Exercise brief –
Copy out all the lines of the data that hold the word "Instrumenter".

Material for this exercise –
- - -

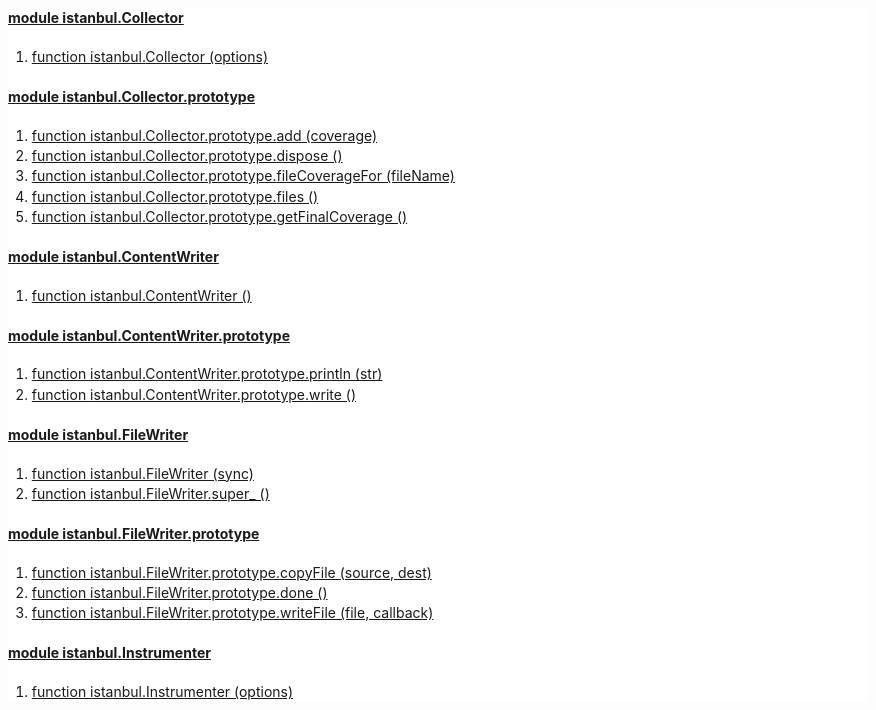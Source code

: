 #### [module istanbul.Collector](#apidoc.module.istanbul.Collector)
1.  [function <span class="apidocSignatureSpan">istanbul.</span>Collector (options)](#apidoc.element.istanbul.Collector.Collector)

#### [module istanbul.Collector.prototype](#apidoc.module.istanbul.Collector.prototype)
1.  [function <span class="apidocSignatureSpan">istanbul.Collector.prototype.</span>add (coverage)](#apidoc.element.istanbul.Collector.prototype.add)
1.  [function <span class="apidocSignatureSpan">istanbul.Collector.prototype.</span>dispose ()](#apidoc.element.istanbul.Collector.prototype.dispose)
1.  [function <span class="apidocSignatureSpan">istanbul.Collector.prototype.</span>fileCoverageFor (fileName)](#apidoc.element.istanbul.Collector.prototype.fileCoverageFor)
1.  [function <span class="apidocSignatureSpan">istanbul.Collector.prototype.</span>files ()](#apidoc.element.istanbul.Collector.prototype.files)
1.  [function <span class="apidocSignatureSpan">istanbul.Collector.prototype.</span>getFinalCoverage ()](#apidoc.element.istanbul.Collector.prototype.getFinalCoverage)

#### [module istanbul.ContentWriter](#apidoc.module.istanbul.ContentWriter)
1.  [function <span class="apidocSignatureSpan">istanbul.</span>ContentWriter ()](#apidoc.element.istanbul.ContentWriter.ContentWriter)

#### [module istanbul.ContentWriter.prototype](#apidoc.module.istanbul.ContentWriter.prototype)
1.  [function <span class="apidocSignatureSpan">istanbul.ContentWriter.prototype.</span>println (str)](#apidoc.element.istanbul.ContentWriter.prototype.println)
1.  [function <span class="apidocSignatureSpan">istanbul.ContentWriter.prototype.</span>write ()](#apidoc.element.istanbul.ContentWriter.prototype.write)

#### [module istanbul.FileWriter](#apidoc.module.istanbul.FileWriter)
1.  [function <span class="apidocSignatureSpan">istanbul.</span>FileWriter (sync)](#apidoc.element.istanbul.FileWriter.FileWriter)
1.  [function <span class="apidocSignatureSpan">istanbul.FileWriter.</span>super_ ()](#apidoc.element.istanbul.FileWriter.super_)

#### [module istanbul.FileWriter.prototype](#apidoc.module.istanbul.FileWriter.prototype)
1.  [function <span class="apidocSignatureSpan">istanbul.FileWriter.prototype.</span>copyFile (source, dest)](#apidoc.element.istanbul.FileWriter.prototype.copyFile)
1.  [function <span class="apidocSignatureSpan">istanbul.FileWriter.prototype.</span>done ()](#apidoc.element.istanbul.FileWriter.prototype.done)
1.  [function <span class="apidocSignatureSpan">istanbul.FileWriter.prototype.</span>writeFile (file, callback)](#apidoc.element.istanbul.FileWriter.prototype.writeFile)

#### [module istanbul.Instrumenter](#apidoc.module.istanbul.Instrumenter)
1.  [function <span class="apidocSignatureSpan">istanbul.</span>Instrumenter (options)](#apidoc.element.istanbul.Instrumenter.Instrumenter)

- - -

Result for this task –
#### [module istanbul.Instrumenter](#apidoc.module.istanbul.Instrumenter)
1.  [function <span class="apidocSignatureSpan">istanbul.</span>Instrumenter (options)](#apidoc.element.istanbul.Instrumenter.Instrumenter)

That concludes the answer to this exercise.